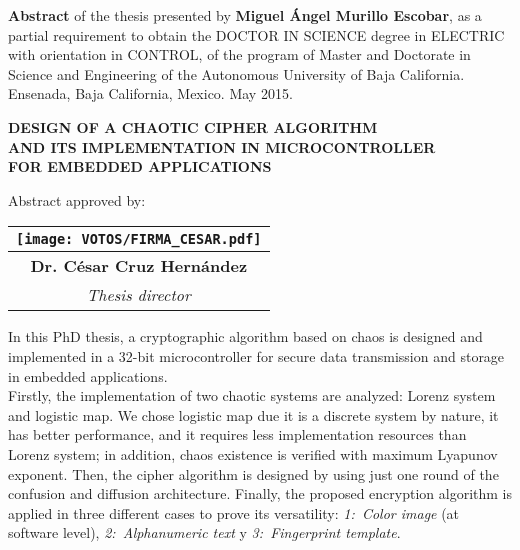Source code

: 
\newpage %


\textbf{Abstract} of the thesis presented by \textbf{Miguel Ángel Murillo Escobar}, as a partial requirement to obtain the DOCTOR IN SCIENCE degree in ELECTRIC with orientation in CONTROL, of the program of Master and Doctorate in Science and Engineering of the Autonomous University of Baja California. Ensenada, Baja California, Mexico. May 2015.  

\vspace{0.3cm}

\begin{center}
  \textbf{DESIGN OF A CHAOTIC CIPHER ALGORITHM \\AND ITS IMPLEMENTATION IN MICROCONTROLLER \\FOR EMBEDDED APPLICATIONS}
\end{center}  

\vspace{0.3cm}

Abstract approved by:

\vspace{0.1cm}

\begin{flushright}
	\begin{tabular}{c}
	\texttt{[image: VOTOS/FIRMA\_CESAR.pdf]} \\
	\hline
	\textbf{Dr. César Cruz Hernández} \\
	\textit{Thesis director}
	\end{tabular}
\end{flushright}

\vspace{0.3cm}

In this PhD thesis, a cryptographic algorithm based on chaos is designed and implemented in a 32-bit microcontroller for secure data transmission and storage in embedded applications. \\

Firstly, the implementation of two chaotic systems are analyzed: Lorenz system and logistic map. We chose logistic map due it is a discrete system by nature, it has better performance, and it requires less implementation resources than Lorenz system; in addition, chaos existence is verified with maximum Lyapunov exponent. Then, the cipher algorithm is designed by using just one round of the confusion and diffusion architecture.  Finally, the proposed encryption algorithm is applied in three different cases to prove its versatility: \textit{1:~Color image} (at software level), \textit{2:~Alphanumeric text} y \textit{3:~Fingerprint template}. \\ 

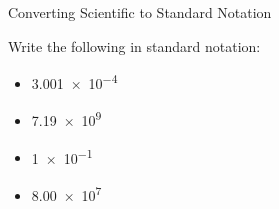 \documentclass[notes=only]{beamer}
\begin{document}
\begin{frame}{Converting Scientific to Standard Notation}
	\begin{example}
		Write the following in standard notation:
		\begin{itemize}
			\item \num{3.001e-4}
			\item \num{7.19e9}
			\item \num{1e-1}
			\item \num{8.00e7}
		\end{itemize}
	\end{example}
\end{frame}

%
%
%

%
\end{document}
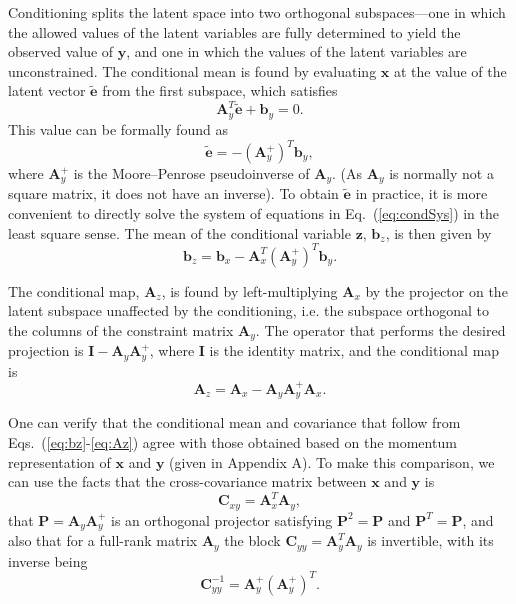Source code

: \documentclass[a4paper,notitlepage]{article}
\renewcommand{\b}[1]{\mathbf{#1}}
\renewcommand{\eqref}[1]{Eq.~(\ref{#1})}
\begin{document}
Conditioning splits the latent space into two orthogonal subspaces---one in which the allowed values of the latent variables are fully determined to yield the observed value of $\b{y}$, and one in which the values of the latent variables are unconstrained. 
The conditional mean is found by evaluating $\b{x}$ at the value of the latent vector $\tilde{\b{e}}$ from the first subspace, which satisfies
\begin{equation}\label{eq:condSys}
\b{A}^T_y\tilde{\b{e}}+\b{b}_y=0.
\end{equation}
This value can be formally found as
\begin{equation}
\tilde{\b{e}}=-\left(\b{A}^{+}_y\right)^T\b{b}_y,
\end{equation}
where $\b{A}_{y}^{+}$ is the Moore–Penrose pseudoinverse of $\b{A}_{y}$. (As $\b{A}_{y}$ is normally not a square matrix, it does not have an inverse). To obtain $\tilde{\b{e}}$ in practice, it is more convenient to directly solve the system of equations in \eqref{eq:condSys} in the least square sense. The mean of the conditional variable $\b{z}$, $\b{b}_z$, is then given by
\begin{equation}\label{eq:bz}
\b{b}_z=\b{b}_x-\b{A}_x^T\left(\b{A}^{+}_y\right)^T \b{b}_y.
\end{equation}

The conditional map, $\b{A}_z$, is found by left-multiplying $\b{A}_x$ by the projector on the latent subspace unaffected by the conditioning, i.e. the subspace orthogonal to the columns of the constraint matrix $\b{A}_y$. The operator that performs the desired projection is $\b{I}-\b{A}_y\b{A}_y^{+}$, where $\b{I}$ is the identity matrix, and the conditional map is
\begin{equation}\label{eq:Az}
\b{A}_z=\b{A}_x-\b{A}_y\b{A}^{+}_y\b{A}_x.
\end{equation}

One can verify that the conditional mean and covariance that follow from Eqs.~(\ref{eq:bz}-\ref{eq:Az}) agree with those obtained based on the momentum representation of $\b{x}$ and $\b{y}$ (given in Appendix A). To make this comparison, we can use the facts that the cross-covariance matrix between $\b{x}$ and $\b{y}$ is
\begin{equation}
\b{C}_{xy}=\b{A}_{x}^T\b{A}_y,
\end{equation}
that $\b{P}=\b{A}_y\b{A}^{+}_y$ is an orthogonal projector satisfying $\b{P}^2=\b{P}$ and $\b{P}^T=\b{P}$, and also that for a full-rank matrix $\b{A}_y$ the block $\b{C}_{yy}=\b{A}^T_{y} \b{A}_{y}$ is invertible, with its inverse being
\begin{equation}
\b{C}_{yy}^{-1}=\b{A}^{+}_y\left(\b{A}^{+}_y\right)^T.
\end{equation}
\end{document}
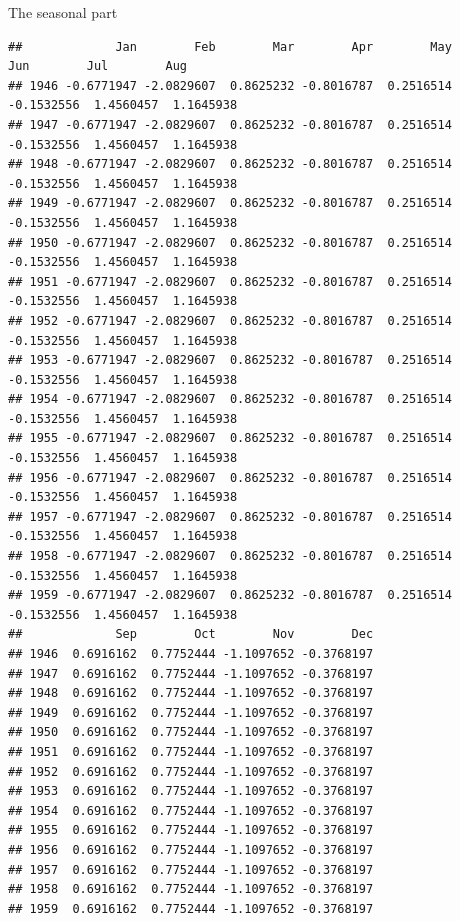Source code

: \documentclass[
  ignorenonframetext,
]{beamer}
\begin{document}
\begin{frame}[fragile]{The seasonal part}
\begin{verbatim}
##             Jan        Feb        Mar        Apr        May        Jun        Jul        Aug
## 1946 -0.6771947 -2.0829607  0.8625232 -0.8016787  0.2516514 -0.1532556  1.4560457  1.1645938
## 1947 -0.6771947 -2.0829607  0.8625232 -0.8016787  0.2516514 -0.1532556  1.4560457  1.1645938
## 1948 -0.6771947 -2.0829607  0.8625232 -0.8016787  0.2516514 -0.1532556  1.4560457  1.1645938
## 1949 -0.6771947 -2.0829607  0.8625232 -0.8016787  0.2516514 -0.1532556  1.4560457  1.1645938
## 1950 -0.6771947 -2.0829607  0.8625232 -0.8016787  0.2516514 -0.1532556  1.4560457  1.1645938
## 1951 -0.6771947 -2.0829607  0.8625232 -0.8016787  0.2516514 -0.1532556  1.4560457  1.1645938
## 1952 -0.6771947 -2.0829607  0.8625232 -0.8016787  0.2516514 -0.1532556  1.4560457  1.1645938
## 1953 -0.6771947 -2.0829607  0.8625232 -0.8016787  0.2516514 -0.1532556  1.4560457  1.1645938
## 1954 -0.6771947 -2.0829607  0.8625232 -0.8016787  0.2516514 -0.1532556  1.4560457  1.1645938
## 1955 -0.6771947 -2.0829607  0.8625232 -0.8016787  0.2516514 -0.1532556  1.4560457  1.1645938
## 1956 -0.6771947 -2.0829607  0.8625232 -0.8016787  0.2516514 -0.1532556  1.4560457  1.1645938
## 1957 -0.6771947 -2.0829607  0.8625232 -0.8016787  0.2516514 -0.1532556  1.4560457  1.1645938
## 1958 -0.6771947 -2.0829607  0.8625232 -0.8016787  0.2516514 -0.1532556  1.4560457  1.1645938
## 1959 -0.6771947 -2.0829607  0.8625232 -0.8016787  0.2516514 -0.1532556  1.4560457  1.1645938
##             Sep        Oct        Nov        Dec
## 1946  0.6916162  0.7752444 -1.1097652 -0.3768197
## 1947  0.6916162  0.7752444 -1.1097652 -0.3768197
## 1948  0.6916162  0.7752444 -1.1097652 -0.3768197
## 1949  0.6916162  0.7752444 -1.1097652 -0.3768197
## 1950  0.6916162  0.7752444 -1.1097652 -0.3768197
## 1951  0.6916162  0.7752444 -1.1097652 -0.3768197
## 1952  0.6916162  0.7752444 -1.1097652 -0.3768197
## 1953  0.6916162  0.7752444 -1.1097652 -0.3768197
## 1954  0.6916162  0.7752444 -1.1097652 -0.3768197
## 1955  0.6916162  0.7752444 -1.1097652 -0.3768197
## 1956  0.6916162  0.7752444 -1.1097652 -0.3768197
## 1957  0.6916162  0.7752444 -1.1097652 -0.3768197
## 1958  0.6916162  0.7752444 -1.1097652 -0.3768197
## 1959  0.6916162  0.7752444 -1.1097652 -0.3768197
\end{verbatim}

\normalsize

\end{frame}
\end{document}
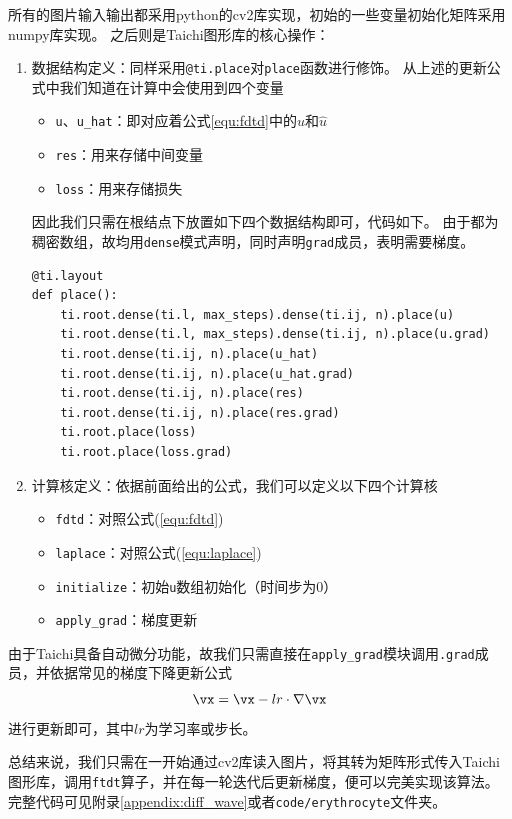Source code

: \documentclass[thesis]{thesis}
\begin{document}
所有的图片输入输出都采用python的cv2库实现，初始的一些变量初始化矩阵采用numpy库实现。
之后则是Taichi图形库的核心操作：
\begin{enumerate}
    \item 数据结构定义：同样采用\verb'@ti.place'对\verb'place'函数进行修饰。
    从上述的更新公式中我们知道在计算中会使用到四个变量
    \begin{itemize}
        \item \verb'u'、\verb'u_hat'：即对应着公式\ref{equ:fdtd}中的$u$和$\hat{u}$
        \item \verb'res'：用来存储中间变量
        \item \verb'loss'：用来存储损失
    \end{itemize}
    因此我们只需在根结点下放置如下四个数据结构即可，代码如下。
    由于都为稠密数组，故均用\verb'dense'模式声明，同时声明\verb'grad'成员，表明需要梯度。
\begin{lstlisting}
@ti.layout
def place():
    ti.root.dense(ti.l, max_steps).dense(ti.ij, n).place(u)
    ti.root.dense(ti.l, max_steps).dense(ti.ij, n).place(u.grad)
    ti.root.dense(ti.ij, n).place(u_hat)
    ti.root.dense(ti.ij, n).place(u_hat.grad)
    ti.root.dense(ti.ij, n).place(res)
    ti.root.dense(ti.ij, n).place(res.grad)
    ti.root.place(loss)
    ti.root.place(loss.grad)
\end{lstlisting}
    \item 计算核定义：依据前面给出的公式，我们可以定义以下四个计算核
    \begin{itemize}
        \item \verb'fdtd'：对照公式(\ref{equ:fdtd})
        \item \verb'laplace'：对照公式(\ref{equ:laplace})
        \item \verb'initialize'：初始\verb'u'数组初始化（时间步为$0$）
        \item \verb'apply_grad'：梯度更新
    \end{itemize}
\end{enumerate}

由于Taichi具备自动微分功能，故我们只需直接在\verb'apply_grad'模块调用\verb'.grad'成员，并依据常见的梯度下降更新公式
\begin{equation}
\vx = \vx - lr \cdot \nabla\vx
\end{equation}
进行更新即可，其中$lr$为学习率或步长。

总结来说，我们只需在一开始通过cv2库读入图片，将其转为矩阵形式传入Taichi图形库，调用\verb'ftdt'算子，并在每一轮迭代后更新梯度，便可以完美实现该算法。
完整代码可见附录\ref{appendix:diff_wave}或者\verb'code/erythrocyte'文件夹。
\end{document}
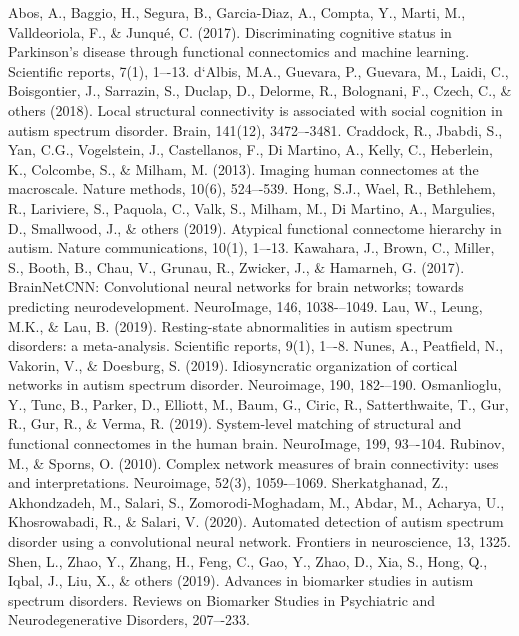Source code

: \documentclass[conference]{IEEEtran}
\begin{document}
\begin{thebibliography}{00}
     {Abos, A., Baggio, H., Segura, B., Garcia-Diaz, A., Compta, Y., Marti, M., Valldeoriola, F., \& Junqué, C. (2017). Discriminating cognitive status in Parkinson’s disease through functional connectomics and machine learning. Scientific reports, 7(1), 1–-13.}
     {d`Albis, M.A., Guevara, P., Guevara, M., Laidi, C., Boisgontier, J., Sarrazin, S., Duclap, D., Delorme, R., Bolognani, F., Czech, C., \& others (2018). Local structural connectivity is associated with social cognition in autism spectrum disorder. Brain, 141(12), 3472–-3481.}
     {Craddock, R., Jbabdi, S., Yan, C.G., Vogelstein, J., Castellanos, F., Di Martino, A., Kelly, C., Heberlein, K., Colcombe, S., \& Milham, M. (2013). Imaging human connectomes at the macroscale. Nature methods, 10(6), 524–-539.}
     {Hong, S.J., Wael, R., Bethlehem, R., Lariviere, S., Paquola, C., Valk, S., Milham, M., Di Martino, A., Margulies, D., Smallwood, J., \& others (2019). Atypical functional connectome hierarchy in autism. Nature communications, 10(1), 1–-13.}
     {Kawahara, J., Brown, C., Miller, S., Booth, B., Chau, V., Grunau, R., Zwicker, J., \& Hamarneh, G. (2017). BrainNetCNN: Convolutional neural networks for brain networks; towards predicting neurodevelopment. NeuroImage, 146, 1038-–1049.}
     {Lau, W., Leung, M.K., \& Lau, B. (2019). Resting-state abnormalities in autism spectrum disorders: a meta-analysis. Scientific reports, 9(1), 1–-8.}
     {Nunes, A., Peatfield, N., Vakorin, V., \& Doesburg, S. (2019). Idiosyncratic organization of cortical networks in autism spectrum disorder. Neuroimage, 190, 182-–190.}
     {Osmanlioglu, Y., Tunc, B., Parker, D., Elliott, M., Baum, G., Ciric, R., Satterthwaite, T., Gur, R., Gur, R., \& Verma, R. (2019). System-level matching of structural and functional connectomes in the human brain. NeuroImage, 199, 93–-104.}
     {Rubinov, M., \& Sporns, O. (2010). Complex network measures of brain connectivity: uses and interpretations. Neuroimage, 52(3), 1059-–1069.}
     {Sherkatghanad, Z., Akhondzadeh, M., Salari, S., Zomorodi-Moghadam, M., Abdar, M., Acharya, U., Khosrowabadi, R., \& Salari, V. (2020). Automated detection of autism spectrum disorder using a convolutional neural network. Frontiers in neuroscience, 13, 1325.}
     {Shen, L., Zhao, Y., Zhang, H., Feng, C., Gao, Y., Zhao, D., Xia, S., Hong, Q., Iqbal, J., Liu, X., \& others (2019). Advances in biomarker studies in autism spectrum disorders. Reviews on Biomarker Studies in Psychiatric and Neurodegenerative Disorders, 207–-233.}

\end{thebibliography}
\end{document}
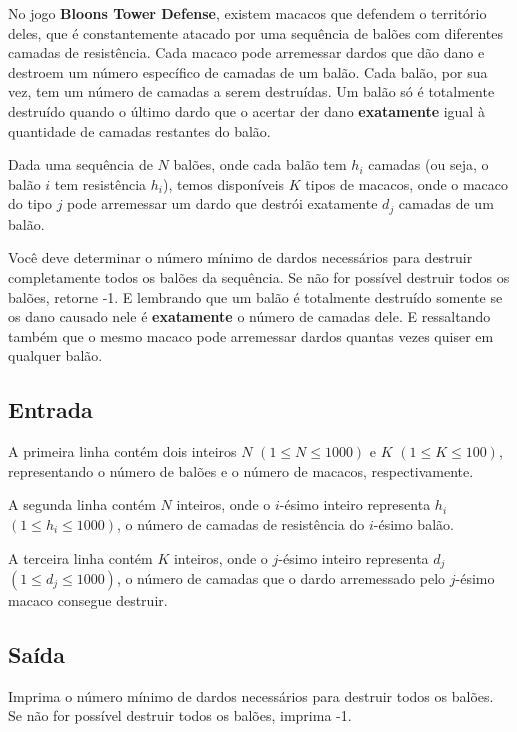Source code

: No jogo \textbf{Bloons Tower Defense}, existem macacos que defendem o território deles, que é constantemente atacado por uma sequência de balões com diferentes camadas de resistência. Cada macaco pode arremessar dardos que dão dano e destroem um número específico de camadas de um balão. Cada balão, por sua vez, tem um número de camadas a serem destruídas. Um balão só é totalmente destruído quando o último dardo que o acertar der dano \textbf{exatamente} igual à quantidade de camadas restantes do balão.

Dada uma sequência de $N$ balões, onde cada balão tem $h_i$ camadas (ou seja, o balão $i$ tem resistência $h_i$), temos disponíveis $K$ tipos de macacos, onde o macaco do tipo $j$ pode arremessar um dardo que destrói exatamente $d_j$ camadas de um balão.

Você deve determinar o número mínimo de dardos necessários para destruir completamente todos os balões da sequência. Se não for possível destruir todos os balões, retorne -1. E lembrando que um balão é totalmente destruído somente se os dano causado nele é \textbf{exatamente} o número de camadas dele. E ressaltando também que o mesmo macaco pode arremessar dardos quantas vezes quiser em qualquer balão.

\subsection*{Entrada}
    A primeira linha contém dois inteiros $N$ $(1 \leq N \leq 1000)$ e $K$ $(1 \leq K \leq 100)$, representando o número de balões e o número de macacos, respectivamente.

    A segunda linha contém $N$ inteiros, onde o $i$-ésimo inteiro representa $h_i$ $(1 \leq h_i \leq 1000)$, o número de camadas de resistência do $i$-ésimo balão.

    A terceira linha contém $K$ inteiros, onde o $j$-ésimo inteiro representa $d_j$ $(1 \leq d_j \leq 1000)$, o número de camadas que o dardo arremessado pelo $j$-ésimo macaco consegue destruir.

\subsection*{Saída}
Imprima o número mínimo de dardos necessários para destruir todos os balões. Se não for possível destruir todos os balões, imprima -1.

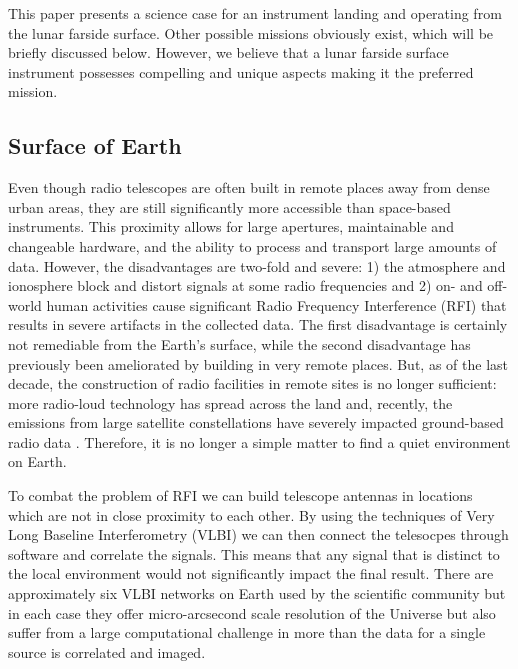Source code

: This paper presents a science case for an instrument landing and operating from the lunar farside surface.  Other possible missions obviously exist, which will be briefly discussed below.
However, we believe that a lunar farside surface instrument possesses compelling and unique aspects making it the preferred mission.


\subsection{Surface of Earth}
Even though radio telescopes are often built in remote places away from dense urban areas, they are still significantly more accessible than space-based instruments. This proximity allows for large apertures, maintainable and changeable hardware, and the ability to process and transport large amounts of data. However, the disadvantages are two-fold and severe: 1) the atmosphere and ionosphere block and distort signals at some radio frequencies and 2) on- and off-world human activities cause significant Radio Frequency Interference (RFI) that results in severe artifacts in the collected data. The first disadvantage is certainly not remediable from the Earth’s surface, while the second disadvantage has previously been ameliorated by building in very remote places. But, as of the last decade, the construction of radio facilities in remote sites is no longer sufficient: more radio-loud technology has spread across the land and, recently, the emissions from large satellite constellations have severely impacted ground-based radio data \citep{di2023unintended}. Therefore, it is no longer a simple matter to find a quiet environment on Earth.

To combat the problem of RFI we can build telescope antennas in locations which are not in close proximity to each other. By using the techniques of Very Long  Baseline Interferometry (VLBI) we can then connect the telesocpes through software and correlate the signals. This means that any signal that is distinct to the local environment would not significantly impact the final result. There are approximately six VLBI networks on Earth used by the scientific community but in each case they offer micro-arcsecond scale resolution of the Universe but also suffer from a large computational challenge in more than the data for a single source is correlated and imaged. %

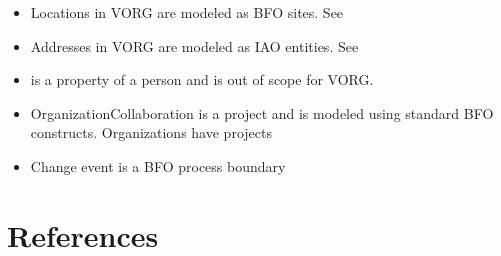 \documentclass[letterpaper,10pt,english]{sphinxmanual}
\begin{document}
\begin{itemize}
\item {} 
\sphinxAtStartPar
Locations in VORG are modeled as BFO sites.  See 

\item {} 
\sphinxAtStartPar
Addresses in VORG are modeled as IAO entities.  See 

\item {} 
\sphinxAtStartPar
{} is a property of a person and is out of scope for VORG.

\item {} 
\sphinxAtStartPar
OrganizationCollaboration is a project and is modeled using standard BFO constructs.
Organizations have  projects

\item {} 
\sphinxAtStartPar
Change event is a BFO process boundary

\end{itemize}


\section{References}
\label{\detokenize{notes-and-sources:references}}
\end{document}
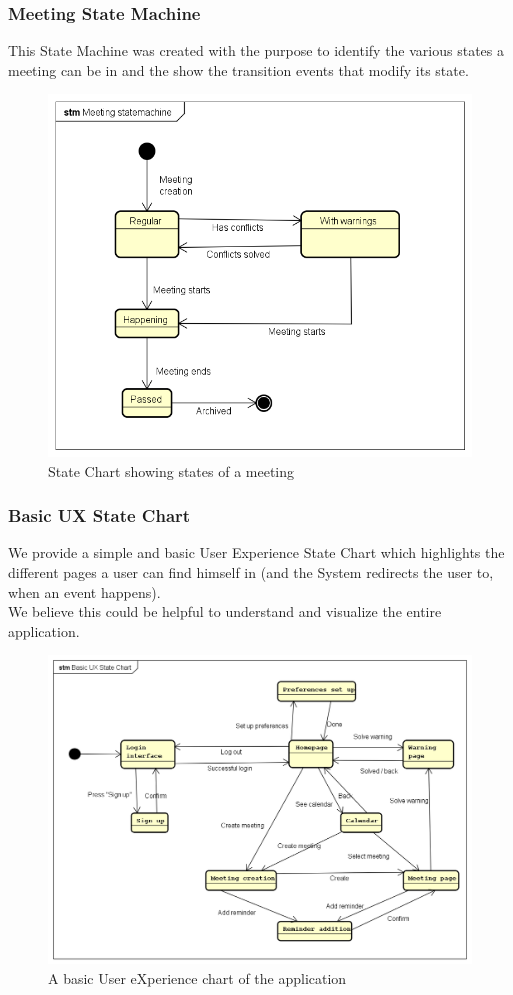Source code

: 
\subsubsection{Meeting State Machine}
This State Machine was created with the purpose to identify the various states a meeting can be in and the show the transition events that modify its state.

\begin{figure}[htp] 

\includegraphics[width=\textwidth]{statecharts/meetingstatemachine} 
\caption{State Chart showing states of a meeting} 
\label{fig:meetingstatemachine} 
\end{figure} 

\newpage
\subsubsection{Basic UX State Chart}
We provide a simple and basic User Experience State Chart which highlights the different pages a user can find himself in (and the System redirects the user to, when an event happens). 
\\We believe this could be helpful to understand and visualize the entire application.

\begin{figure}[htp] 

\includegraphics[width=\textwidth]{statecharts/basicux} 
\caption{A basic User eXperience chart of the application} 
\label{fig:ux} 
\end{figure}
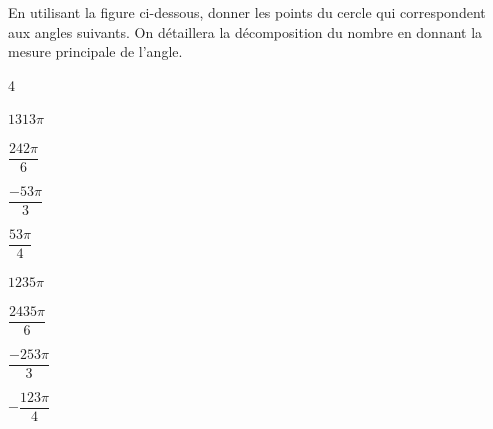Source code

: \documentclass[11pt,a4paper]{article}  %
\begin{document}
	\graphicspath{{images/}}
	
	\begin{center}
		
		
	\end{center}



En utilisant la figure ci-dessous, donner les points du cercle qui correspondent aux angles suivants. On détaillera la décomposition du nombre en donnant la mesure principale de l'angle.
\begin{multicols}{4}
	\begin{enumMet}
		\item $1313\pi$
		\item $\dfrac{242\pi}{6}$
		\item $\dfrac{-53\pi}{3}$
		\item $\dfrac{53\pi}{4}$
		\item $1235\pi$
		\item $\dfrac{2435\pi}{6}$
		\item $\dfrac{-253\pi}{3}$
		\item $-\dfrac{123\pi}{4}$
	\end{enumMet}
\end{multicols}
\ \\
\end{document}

....................

If a line in the data above holds the string "Martino", copy it.

EXERCISE OUTPUT:
     {Craddock, R., Jbabdi, S., Yan, C.G., Vogelstein, J., Castellanos, F., Di Martino, A., Kelly, C., Heberlein, K., Colcombe, S., \& Milham, M. (2013). Imaging human connectomes at the macroscale. Nature methods, 10(6), 524–-539.}
     {Hong, S.J., Wael, R., Bethlehem, R., Lariviere, S., Paquola, C., Valk, S., Milham, M., Di Martino, A., Margulies, D., Smallwood, J., \& others (2019). Atypical functional connectome hierarchy in autism. Nature communications, 10(1), 1–-13.}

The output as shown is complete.